LSO has tricky tour to Hong Kong and Vietnam
mainThe London Symphony Orchestra has just unrolled details of its inaugural tour next month with Sir Simon Rattle.
It opens on September 25 with three concerts in Hong Kong, where tensions have never been higher, moving on into mainland China with dates in Shenzhen, Guangzhou, Shanghai, Wuhan, Xi’an and Beijing.
The tour ends on October 5 with an open-air concert in Hanoi, a new destination for market-seeking, post-Brexit orchestras.
is market-seeking a new euphemism for money-seeking ?
Inaugural tour? The LSO and Rattle went to Japan and Korea together autumn last year and this is the third year they have played in Hanoi (though the first time with Rattle). They have also been to South America for the first time in May and also the US with Rattle as well as all over Europe.
Presumably as this was still the golden age of the EU vulgar subjects like money were not mentioned.
The post Brexit period will not last very long. In a couple of months time there will be a no deal Brexit followed in a few years time by a renewed effort to rejoin the European Union. I hope Britain’s experience during this time will teach
other (generally right wing) leavers a good lesson.
I know, it’s shocking allowing plebs to vote. Like the Reich and the Warsaw Pact you can join but not leave
There won’t be a no deal Brexit. It’s likely there will be no Brexit at all.
Let’s hope the Star-Wars Orchestra survives Brexit and Trumpism.
May the Force be with them!
Always.
Funny thing to “hope” for… Why not hope it goes better than expected?
A New Hope…
It will make the original effort to join the Common market look like a cakewalk. If it ever happened.
Britain has been de Pfeffeling around with leaving.
Famous last words from you, Mustafa! (Read something else than the tweets from your left-wing liberal “friends”)

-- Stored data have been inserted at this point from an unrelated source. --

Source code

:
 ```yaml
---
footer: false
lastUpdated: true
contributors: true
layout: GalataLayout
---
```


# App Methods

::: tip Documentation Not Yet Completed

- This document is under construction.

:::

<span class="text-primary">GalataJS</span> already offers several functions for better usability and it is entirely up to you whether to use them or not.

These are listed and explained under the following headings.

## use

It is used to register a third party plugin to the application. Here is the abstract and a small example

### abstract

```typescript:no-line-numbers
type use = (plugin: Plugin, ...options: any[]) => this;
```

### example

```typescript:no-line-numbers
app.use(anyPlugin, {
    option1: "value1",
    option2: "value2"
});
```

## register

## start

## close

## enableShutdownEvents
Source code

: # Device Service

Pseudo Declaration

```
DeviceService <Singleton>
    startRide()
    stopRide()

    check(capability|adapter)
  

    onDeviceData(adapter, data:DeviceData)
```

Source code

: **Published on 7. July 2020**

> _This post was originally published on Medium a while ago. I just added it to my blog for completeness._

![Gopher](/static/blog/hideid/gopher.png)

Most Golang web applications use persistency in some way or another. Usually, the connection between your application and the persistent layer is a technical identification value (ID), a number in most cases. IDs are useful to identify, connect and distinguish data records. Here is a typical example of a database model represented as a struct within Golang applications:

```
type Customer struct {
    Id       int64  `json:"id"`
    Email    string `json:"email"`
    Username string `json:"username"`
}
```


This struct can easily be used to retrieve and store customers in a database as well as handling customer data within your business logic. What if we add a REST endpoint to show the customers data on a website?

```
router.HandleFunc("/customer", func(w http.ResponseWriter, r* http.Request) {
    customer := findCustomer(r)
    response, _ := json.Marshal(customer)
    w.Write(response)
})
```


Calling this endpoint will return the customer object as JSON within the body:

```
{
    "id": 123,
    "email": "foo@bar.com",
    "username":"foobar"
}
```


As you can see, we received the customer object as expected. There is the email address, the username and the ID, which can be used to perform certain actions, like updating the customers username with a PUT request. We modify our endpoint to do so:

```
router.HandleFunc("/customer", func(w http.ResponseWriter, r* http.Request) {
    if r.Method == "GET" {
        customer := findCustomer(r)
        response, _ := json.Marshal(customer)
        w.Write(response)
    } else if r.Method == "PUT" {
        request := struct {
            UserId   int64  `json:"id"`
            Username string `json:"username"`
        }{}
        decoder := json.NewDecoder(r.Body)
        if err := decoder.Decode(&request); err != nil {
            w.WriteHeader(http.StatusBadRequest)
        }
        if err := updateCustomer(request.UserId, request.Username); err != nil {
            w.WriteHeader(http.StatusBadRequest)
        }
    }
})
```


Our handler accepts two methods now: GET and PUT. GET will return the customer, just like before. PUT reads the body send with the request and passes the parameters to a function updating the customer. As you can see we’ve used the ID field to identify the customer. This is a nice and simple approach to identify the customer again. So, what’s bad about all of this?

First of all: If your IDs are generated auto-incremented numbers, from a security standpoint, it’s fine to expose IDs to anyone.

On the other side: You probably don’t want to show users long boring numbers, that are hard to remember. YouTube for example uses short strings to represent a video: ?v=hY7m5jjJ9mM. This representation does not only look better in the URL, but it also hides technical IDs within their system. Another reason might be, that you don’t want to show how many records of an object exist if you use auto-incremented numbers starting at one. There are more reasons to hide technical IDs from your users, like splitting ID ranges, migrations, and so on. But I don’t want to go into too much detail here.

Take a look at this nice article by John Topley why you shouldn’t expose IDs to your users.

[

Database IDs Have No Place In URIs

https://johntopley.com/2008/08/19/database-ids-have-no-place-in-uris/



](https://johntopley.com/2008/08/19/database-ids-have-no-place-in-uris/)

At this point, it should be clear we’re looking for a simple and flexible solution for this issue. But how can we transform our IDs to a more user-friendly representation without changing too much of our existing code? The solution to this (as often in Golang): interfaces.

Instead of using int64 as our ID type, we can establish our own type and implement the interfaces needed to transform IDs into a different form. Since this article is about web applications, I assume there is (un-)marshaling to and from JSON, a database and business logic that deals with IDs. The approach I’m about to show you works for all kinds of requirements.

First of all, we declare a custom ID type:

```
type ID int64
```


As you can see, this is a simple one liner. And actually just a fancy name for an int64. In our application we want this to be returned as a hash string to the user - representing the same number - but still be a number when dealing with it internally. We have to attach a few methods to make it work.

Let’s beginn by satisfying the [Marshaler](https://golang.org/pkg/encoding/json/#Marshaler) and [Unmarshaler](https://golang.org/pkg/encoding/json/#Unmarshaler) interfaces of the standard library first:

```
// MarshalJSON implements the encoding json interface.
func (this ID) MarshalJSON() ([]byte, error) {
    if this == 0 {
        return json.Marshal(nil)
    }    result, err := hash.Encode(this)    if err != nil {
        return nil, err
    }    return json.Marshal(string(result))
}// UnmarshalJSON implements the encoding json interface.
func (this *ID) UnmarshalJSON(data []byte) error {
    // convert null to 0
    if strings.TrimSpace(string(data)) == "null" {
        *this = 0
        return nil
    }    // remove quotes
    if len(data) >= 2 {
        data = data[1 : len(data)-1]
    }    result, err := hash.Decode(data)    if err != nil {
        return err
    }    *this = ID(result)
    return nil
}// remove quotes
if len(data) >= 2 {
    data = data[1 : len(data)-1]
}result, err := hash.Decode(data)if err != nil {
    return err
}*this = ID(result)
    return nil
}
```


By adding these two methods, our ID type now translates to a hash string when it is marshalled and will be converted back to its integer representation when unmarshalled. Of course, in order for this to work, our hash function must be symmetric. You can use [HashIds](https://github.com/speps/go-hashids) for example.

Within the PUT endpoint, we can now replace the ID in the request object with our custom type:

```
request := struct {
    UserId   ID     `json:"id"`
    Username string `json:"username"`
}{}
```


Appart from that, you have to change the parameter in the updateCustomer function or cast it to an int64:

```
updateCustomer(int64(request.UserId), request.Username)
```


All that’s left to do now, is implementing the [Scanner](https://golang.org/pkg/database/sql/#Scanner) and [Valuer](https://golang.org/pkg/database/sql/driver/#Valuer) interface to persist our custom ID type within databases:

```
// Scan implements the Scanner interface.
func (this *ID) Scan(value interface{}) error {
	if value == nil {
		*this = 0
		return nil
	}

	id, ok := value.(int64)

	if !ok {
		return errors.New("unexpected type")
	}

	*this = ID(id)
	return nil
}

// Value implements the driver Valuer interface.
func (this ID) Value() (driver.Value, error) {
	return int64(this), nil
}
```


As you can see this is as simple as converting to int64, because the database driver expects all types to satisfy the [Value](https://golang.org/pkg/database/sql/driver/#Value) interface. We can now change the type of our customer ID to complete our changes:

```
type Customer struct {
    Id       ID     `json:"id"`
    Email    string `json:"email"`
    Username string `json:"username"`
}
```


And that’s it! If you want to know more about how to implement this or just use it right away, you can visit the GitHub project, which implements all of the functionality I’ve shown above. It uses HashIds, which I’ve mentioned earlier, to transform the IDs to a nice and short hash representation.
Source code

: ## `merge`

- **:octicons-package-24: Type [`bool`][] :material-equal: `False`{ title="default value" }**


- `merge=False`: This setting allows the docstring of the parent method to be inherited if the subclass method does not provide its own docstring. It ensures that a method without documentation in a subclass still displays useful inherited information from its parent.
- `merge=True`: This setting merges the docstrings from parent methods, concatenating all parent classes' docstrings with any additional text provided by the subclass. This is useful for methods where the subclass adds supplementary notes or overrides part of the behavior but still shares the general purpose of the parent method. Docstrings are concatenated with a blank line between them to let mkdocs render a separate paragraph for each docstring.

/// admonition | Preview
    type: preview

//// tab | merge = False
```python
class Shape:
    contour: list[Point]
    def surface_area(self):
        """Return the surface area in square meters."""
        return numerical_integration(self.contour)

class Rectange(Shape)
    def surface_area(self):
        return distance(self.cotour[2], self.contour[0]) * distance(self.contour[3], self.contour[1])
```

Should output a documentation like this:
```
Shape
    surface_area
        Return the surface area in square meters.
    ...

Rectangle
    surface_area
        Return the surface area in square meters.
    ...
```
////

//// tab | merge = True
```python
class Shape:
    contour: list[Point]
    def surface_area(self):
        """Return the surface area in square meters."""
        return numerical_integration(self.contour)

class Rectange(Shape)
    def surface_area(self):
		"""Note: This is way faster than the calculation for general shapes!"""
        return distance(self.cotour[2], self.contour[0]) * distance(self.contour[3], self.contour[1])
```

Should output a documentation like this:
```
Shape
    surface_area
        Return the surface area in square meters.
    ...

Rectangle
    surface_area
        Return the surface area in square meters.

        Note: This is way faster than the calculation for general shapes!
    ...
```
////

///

No chance of us wanting to rejoin EU. If we hadn’t been totally conned by Edward Heath we wouldn’t have been members in the first place.
The world needs Sir Simon Rattle and the LSO ! What about Africa ?
We need Africa, too.
I just returned from 3 days in Hong Kong. Apart from added security at the airport and a lack of mainland tourists, there was nothing to indicate there may have been regular demonstrations. Glorious weather and discounts in most of the shops and hotels.
There have been no demonstrations at the Cultural Centre. But September 25 is perilously close to China’s National Day on October 1. This year it commemorates 70 years since Mao’s revolution and the rumors in Hong Kong are that the Chief Executive is under instructions from Beijing to sort out Hong Kong’s problems before then. On the other hand, this may be a time when the frequency of protests is stepped up. Who knows?
As for Vietnam, there is now much more classical music activity. Way back in 1996 Hennessy started an annual recital series with major international artists like Rostropovich, Hilary Hahn and Sarah Chang performing in Hanoi and Ho Chi Minh City.
East Asia, of whatever political tinge, is the future of classical music.
And isn’t that sad? The heartland of the art form loosing interest, only a little bit, and very gradually, but still. While in the east people are discovering the universal nature of classical music and its power to move and to uplift, especially important in – let us say – less than ideal circumstances, in the spoiled West less and less people know what it is, or even want to know what it is.
The problem with people in the «west» might be a loss of aural attention and appreciation. We would have to study the development of both hemispheres in depth to arrive at a conclusion as to why this is happening.
As if UK orchestras haven’t been flocking to the Far East for at least two decades. Asian audiences have the money, the enthusiasm and the expertise. This parochial, Eurocentric perspective was moribund long before 2016.
European and US orchestras have been flocking to East Asia for a lot more than two decades. Back in 1978 Hong Kong alone hosted five top international orchestras including the Cleveland and the Israel Phil. Even before then, Japan had become a magnet for all things classical.
The London Philharmonic was the first western orchestra to visit post-Revolution China in 1973. A rather crude joke went the rounds about a reception for the orchestra given by their Chinese hosts. A toast was proposed: “To the London Philharmonic Orchestra and its distinguished conductor John Pritchard – Bottoms Up!” Those who knew John would have understood, and perhaps had a quiet laugh!
In the next few years, the London Symphony, the Halle , the Bournemouth and the BBC Scottish were among those touring in East Asia.